**Data listing:**
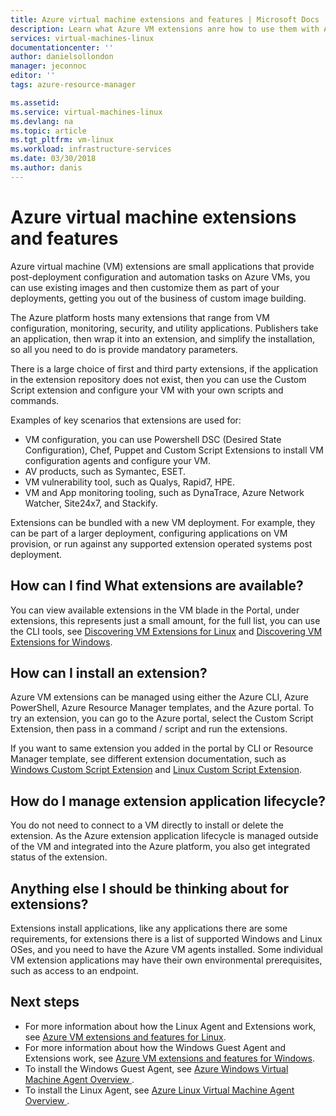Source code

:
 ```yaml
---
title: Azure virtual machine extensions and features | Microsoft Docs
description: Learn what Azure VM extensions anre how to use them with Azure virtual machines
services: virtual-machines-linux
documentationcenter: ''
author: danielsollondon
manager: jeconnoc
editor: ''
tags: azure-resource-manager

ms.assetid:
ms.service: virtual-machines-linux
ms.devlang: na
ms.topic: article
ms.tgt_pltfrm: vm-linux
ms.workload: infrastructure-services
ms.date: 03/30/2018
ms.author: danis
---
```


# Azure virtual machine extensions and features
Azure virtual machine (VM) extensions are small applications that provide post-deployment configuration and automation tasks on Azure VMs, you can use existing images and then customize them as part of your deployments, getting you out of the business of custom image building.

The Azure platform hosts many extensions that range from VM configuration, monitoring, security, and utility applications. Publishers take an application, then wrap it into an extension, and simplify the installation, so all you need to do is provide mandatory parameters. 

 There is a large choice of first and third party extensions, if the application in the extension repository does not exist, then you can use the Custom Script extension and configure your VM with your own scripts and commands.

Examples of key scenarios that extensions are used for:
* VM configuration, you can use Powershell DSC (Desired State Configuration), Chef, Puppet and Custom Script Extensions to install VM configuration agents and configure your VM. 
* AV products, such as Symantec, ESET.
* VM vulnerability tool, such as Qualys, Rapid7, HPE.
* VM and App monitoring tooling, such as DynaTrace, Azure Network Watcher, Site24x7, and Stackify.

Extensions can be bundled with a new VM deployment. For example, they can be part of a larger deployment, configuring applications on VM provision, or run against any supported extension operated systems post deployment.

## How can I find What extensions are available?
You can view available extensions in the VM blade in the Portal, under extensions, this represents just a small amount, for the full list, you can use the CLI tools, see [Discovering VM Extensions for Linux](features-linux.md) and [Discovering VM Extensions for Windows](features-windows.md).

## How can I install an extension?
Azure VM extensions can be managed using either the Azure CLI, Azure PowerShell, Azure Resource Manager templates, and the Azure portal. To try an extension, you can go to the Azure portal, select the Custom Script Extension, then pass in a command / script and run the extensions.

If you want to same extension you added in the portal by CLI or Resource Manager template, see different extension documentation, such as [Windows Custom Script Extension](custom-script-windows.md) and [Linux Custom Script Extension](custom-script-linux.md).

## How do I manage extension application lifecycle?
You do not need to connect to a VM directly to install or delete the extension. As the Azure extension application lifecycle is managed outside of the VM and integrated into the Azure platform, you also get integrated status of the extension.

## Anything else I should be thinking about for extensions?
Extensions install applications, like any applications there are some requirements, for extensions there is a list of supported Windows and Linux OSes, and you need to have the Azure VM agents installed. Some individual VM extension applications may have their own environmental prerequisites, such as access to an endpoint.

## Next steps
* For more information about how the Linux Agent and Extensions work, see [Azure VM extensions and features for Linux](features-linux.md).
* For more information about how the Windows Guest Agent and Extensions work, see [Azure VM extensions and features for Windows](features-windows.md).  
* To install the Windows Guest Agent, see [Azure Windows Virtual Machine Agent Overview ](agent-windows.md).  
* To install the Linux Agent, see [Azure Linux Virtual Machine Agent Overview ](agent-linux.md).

**Task details:**
Every line in the listing that holds the string "Overview" should be copied out.

**Answer to this exercise:**
* To install the Windows Guest Agent, see [Azure Windows Virtual Machine Agent Overview ](agent-windows.md).  
* To install the Linux Agent, see [Azure Linux Virtual Machine Agent Overview ](agent-linux.md).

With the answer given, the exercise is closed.